Initié par l’Institut français du Tchad, N’Djaména, qu’ont publié en 2014 les éditions Créaphis, est une vision très riche, en textes (prose/vers) et photographies, de ce pays somme toute assez peu connu dans sa diversité.

Cité issue pour une grande part de la colonisation française, l’ancienne Fort-Lamy garde de son passé d’occupation des rues au nom rappelant les villes de l’Hexagone et une logique de découpage urbain issue de la pensée rationaliste administrative à la française.

N’Djaména est un livre mosaïque, alliant à la fois visions nocturnes (Philippe Guionie, Abdoulaye Barry), regards sur des activités quotidiennes (le collectif Photocamp-Tchad), réflexions sur la forme – gracquienne, mouvante – de la ville (Anissa Michalon, André Lejarre), portraits d’habitants (Olivier Pasquiers) et des institutions (Maurice Weiss).

Dans son propos introductif, le célèbre écrivain tchadien Nimrod décrit une ville électrique, brutalisée par la modernité sans nuances, et la persistance des bougainvillées.

« La ville est en fièvre, elle bouge de tous côtés et peine à dessiner sa logique, qui est pourtant visible. La fièvre retombera à la condition que les gens s’instruisent et mangent à leur faim. N’Djaména n’a cessé d’épouser son identité lamyfortaine dans la mesure où sa fondation fut celle d’un fort.
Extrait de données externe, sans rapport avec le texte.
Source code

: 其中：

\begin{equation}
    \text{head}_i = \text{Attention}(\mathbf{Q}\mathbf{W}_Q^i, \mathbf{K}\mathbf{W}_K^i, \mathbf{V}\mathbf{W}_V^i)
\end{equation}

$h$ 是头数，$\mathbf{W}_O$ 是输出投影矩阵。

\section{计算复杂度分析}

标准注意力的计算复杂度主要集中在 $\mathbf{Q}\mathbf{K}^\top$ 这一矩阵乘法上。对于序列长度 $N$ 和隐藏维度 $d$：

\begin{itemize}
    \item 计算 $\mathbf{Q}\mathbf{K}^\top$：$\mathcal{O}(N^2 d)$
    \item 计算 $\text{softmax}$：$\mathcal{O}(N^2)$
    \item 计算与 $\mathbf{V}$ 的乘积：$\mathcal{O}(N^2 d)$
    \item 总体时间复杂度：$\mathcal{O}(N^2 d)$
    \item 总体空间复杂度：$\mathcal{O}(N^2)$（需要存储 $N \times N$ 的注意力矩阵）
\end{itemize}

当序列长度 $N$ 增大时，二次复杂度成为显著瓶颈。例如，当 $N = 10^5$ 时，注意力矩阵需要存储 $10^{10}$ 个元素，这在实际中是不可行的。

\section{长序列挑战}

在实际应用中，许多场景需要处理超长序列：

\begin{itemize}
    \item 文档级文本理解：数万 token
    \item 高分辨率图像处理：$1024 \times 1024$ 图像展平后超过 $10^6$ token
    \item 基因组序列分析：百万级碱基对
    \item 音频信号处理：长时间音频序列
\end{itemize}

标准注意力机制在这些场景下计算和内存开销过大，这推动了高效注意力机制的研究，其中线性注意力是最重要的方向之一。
La garnison de mercenaires rançonne et pille pour suppléer l’absence de solde – l’absence de mérite. »

Evoquant les coupures d’électricité intempestive de la ville dans une série intitulée Délestage, Philippe Guionie montre des silhouettes blanches errant dans la nuit.

Ce sont des traits de présence fantomatique très belles pénétrant l’obscurité comme on entre dans une grotte sans fond.
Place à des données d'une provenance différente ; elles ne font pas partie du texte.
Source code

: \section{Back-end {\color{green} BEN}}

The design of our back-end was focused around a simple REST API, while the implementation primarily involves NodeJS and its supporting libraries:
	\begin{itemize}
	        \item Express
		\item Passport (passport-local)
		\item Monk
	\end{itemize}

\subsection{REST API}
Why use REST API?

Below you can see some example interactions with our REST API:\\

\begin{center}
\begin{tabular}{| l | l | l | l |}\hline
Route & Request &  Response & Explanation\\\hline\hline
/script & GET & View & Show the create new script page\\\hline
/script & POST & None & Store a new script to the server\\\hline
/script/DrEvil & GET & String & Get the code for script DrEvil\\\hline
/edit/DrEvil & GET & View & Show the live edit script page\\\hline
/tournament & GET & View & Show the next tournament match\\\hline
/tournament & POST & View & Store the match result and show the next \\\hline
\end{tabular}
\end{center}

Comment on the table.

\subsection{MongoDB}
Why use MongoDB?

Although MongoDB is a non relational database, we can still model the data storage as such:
Des zigzags de lumières humaines avançant dans les ténèbres en faisant tourbillonner autour d’eux tout l’espace.

Abdoulaye Barry regarde les enfants des rues la nuit, happés par la drogue (colle), survivant en bandes, solidaires et potentiellement violentes.

Les yeux sont rouges, les visages tendus ou égarés, les corps trop petits.
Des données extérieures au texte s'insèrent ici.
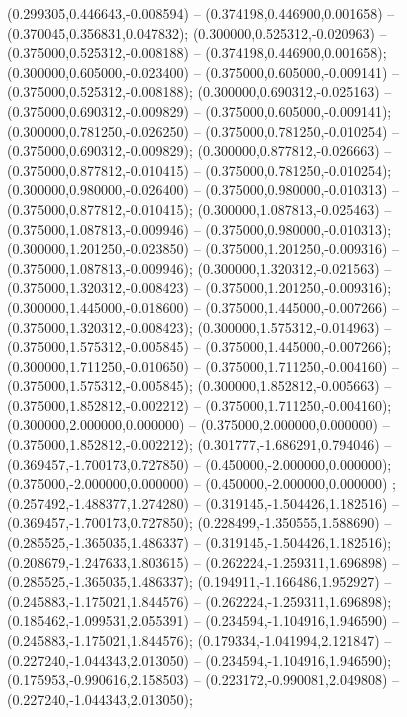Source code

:  (0.299305,0.446643,-0.008594) -- (0.374198,0.446900,0.001658) -- (0.370045,0.356831,0.047832);
 (0.300000,0.525312,-0.020963) -- (0.375000,0.525312,-0.008188) -- (0.374198,0.446900,0.001658);
 (0.300000,0.605000,-0.023400) -- (0.375000,0.605000,-0.009141) -- (0.375000,0.525312,-0.008188);
 (0.300000,0.690312,-0.025163) -- (0.375000,0.690312,-0.009829) -- (0.375000,0.605000,-0.009141);
 (0.300000,0.781250,-0.026250) -- (0.375000,0.781250,-0.010254) -- (0.375000,0.690312,-0.009829);
 (0.300000,0.877812,-0.026663) -- (0.375000,0.877812,-0.010415) -- (0.375000,0.781250,-0.010254);
 (0.300000,0.980000,-0.026400) -- (0.375000,0.980000,-0.010313) -- (0.375000,0.877812,-0.010415);
 (0.300000,1.087813,-0.025463) -- (0.375000,1.087813,-0.009946) -- (0.375000,0.980000,-0.010313);
 (0.300000,1.201250,-0.023850) -- (0.375000,1.201250,-0.009316) -- (0.375000,1.087813,-0.009946);
 (0.300000,1.320312,-0.021563) -- (0.375000,1.320312,-0.008423) -- (0.375000,1.201250,-0.009316);
 (0.300000,1.445000,-0.018600) -- (0.375000,1.445000,-0.007266) -- (0.375000,1.320312,-0.008423);
 (0.300000,1.575312,-0.014963) -- (0.375000,1.575312,-0.005845) -- (0.375000,1.445000,-0.007266);
 (0.300000,1.711250,-0.010650) -- (0.375000,1.711250,-0.004160) -- (0.375000,1.575312,-0.005845);
 (0.300000,1.852812,-0.005663) -- (0.375000,1.852812,-0.002212) -- (0.375000,1.711250,-0.004160);
 (0.300000,2.000000,0.000000) -- (0.375000,2.000000,0.000000) -- (0.375000,1.852812,-0.002212);
 (0.301777,-1.686291,0.794046) -- (0.369457,-1.700173,0.727850) -- (0.450000,-2.000000,0.000000);
 (0.375000,-2.000000,0.000000) -- (0.450000,-2.000000,0.000000) ;
 (0.257492,-1.488377,1.274280) -- (0.319145,-1.504426,1.182516) -- (0.369457,-1.700173,0.727850);
 (0.228499,-1.350555,1.588690) -- (0.285525,-1.365035,1.486337) -- (0.319145,-1.504426,1.182516);
 (0.208679,-1.247633,1.803615) -- (0.262224,-1.259311,1.696898) -- (0.285525,-1.365035,1.486337);
 (0.194911,-1.166486,1.952927) -- (0.245883,-1.175021,1.844576) -- (0.262224,-1.259311,1.696898);
 (0.185462,-1.099531,2.055391) -- (0.234594,-1.104916,1.946590) -- (0.245883,-1.175021,1.844576);
 (0.179334,-1.041994,2.121847) -- (0.227240,-1.044343,2.013050) -- (0.234594,-1.104916,1.946590);
 (0.175953,-0.990616,2.158503) -- (0.223172,-0.990081,2.049808) -- (0.227240,-1.044343,2.013050);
Dans une autre série nocturne consacrée aux pêcheurs du lac Tchad, ce même photographe montre des hommes isolés, simplement éclairés par leur lampe torche, travailleurs de l’ombre flottant dans l’obscurité, concentrés sur leurs gestes, alors que non loin, dans les dancings bondés, exulte une jeunesse intrépide, sensuelle, exprimant dans le contact sa fureur de vivre et d’aimer.

Par ses portraits d’anonymes – de toutes génération, âges et sexes, seuls, en couple ou en famille -, Olivier Pasquiers redonne à la capitale tchadienne, en noir & blanc et couleurs, sa pleine visibilité par l’entièreté des visages et des corps représentés.

Egalement membre du collectif historique Le bar Floréal, André Lejarre crée par des effets de superpositions et de transparences une fusion très douce et poétique de la ville et de ses habitants, Anissa Michalon photographiant quant à elle N’Djaména comme un territoire relativement vide, où la méditation sur le temps et la vacuité est encore possible.

Des poèmes issus d’un atelier d’écriture mené par Nimrod sont repris au cœur de l’ouvrage, comme le battement d’un même poumon à la fois unique et pluriel.

Nyl a écrit : « Nuit libre couloir / De nos actes et paroles / Détache nos âmes / Liste nos trouvailles / Sur une feuille de papier / Nuit zone ouverte / Qu’elle fixe sur un tableau / A la craie / L’instant d’un regard / Nuit brutale et fière / Qui laisse derrière elle / Les visages »

Il faut des poètes, et des hommes de paix, ainsi les magistrats qu’a rencontrés au Palais de justice Maurice Weiss, en toques et habits d’hermine, solennels, professionnels, pesant en conscience et règles de droit le poids du bien et du mal des prévenus.

Enfin, la vision éclate en une constellation de points de vue avec les photographes du collectif Photocamp-Tchad témoignant des réalités de la grande et plate ville africaine, mordue par le désert, le soleil et la pollution.

Mathias Kokosso résume l’irrésumable en quelques mots qui sont des notes : « La nuit, par l’étincelle électrique, éblouit / Elle s’enveloppe d’un manteau de velours / Le délestage l’écume l’écrase / Les avenues à la lueur des autos ressemblent à du grabat / Délestage parcours du désarroi »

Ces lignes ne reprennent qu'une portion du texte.